Wednesday, January 30, 2013

On Food, Waste and Roasting

Is it really surprising that the world wastes so much food?

I think of our own household, and how with just three mouths to feed, sometimes we get swamped with leftovers that go bad. I don't always try as hard as I ought to use all the bits and ends that our modern recipes and tastes have relegated to the waste bin. I don't like wasting food. It may be a reflection of wealth, but it's not a flattering one.

So I've started to hunt down ways to waste less. One way is by meticulously planning meals, thereby ensuring that food gets used up in time. I've been practicing more pickling, more roasting and jarring in oil of things like red peppers, more soups. This week starts our foray into the world of organic. (Yay, delivery service!) For several years now, I've tried to keep us as in-season as possible. It means cheaper vegetables, better quality and more creativity in the kitchen. Creativity always helps minimize wastefulness.

Lunch today is roasted tomatoes and onions on homemade bread, some cheese on the side. Dinner is in the oven, a whole pumpkin I'll fill with a creamy shrimp sauce. It's a Brazilian dish I've been meaning to make for years. The little man will get pumpkin, beef and watercress for HIS dinner. No shellfish for little mouths just yet!

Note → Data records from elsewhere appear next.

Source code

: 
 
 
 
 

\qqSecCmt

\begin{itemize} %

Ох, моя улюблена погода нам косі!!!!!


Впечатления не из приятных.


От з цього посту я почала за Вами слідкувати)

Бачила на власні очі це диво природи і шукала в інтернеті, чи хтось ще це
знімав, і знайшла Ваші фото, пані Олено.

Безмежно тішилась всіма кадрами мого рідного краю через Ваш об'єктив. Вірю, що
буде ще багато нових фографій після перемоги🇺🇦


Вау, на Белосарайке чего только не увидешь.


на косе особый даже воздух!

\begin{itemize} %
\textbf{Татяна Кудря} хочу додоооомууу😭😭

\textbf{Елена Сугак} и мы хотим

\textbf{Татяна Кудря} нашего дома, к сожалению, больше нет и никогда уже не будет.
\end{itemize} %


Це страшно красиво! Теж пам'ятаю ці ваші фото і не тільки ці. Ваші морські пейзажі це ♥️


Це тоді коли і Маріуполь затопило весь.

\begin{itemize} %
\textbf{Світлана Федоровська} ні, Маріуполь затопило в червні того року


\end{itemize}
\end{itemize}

The pumpkin seeds are being roasted, along with my lunch and a bunch of red peppers*, taking advantage of the hot oven. I'll put the seeds, if I don't eat them, into salads or granola. The red peppers will go into oil and be part of our tapas options when I don't feel like cooking. We just had a phenomenal chickpea and roasted red pepper salad that wowed the pants off my husband, and that's saying a LOT, being chickpeas and all.

I know it's *just* food, but I think how we interact with the mundane and the quotidian says a lot about our spirituality. Food shouldn't be an exception. If we care about the world and we care about people, then I believe we have a responsibility to treat food as more than just an energy source. We're no longer living in an age where food is neutral; perhaps those days never existed. The food we eat, and where we get it from, contributes to wars (bananas in Guatemala, for example), slavery (sugar in the past, chocolate, coffee and others still today), oppression (migrant workers, the poor) and diseases (diabetes, obesity, etc) among other evils. It also nourishes, sustains communities economically and is a source of joy. As a Christian, I can't help but notice how food appears in the Bible, as a sacred object, as a source of life, as a means of oppression or of celebration.

So as I wrestle with how much I ought to know about my food, and where it comes from and how it's made, I give thanks for it and for those that got it to me...trying to be celebratory and sacred with it as much as possible. I don't want to live on either end of the spectrum:

WHO CARES IF THEY USE SLAVES?-----------------------------------------------------------------------CAN'T EAT ANYTHING BUT FORAGED WEEDS I'm trying to find a healthy balance.
What about you?

*Oh my goodness, if you haven't already, PLEASE discover roasted vegetables! So so so so wonderful. Even the baby is a fan.


Ellen said...

You could give away your uneaten leftovers before they go bad to someone who needs food. Then it would go to a good cause and not be wasteful.

Were you thinking about the chocolate because of our convo in Brooks?

Krystal said...

Nice post. It is really interesting. Thanks for sharing the post!